Steven, l’une des figures du Commercy réfrac­taire, nous dit : « Pour l’organisation de l’Assemblée des assem­blées, aucune per­sonne n’a pris de déci­sion en disant Moi je vais faire ça. On a débat­tu et déci­dé au sein de notre assem­blée. » Transport, accueil, point presse, can­tine à prix libre (La Marmijotte), gar­de­rie : tout a été struc­tu­ré en amont — plus de 250 gilets jaunes dor­mi­ront ce soir chez l’habitant. Nous aper­ce­vons des jour­na­listes de l’AFP, de LCI, de Libération, de la chaîne RT ou du Monde. Des indé­pen­dants, aus­si. Et l’« auto­mé­dia » des gilets jaunes. Deux porte-parole font face, du mieux qu’ils peuvent, au rou­le­ment des questions.

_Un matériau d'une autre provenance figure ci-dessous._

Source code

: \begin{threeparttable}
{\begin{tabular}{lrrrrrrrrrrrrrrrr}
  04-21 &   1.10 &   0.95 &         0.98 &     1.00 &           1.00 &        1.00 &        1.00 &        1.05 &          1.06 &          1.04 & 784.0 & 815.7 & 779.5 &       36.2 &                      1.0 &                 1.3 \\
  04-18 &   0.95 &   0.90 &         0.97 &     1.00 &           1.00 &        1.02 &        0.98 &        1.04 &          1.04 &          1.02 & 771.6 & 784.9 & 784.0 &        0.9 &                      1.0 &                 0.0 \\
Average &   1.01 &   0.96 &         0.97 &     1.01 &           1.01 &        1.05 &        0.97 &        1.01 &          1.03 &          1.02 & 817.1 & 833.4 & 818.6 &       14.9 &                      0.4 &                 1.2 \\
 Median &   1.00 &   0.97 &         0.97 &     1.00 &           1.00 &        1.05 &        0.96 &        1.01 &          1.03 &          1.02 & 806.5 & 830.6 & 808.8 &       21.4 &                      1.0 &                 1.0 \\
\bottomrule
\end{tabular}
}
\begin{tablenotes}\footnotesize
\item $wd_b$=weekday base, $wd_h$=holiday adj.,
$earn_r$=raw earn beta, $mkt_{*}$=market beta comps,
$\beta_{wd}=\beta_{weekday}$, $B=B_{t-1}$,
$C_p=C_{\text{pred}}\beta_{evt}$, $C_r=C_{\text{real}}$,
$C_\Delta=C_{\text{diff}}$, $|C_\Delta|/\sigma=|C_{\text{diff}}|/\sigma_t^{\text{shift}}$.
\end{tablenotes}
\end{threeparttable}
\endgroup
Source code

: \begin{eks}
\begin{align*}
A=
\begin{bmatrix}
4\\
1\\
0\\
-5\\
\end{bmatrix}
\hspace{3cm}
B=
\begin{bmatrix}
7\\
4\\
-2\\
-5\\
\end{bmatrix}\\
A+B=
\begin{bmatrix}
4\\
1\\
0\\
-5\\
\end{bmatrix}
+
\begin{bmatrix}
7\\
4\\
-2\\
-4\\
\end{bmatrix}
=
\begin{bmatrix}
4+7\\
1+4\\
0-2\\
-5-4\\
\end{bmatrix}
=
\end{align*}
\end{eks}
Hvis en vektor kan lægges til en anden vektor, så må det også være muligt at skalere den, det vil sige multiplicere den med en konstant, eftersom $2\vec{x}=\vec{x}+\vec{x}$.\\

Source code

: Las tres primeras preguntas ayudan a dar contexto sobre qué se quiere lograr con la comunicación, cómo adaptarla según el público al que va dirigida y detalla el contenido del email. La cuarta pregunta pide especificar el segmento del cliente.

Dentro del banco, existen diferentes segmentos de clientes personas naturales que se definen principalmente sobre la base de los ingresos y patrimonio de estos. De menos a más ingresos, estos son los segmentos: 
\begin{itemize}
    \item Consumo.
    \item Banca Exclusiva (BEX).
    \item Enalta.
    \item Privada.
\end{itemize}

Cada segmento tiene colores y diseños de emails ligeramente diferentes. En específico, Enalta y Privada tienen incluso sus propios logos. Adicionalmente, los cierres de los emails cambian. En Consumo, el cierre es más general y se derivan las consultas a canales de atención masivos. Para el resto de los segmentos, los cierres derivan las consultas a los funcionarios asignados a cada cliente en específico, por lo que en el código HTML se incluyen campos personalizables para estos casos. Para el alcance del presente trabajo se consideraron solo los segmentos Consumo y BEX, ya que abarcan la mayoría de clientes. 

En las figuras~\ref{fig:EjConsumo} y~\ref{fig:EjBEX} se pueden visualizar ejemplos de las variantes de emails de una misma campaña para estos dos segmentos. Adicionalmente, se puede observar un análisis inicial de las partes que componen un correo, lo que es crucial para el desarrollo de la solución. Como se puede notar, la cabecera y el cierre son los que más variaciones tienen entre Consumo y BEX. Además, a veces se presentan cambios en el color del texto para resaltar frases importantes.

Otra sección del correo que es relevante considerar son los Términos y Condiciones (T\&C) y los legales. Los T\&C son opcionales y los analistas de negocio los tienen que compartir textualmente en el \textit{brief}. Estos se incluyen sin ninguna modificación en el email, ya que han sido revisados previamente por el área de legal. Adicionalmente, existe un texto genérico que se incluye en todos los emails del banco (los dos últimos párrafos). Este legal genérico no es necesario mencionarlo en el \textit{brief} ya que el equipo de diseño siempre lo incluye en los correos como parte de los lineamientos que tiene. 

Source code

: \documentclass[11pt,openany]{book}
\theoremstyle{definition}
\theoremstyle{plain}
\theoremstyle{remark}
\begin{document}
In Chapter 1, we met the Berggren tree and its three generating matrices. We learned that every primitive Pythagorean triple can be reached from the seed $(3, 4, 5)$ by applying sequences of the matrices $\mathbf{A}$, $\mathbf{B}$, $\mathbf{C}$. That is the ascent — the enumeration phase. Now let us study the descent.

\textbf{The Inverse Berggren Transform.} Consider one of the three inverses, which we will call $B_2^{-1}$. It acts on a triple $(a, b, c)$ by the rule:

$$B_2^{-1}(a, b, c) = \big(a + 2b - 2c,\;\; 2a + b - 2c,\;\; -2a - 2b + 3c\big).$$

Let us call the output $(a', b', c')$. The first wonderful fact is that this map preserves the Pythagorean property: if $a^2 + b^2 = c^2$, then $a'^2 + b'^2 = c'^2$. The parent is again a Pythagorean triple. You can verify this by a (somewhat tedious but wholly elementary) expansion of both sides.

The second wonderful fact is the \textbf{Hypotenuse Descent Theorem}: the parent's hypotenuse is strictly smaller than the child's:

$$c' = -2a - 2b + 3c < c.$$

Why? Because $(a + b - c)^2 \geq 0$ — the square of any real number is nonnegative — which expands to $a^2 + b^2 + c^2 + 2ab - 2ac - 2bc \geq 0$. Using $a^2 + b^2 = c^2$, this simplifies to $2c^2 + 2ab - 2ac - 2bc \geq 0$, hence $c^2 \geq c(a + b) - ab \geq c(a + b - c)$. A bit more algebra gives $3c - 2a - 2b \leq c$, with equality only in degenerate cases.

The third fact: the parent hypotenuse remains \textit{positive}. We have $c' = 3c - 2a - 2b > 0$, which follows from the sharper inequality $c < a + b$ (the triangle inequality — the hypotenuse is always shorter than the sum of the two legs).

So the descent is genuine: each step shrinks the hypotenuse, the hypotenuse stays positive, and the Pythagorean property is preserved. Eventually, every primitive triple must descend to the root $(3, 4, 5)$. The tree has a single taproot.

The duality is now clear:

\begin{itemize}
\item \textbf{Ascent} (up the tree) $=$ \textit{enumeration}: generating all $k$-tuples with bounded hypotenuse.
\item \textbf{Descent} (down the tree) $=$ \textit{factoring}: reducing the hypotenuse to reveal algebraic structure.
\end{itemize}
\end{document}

[Stéphane Burlot | Ballast]

Une famille en construction

Si la cri­tique des lea­ders est lar­ge­ment par­ta­gée par les gilets jaunes réunis ce jour, il est un mot qui semble fédé­rer les citoyens mobi­li­sés depuis le mois de novembre : « famille ». Celui-là même que Jérôme Rodrigues, muti­lé à Paris par les troupes du gou­ver­ne­ment Macron lors de l’acte XI, ne cesse d’employer dans les mes­sages qu’il adresse au mou­ve­ment. « On a fait Noël à la cabane. Moi je suis pas­sé pour l’apéro, et après je suis ren­tré en famille, mais beau­coup sont res­tés ensemble. C’est des per­sonnes qui n’avaient pas for­cé­ment de famille, ou qui vou­laient sim­ple­ment res­ter ensemble. C’est magni­fique », nous raconte John, un boxeur ama­teur aux traits émaciés.

« Rompre l’isolement struc­tu­rel ; apprendre à s’écouter, donc éga­le­ment apprendre à se taire. »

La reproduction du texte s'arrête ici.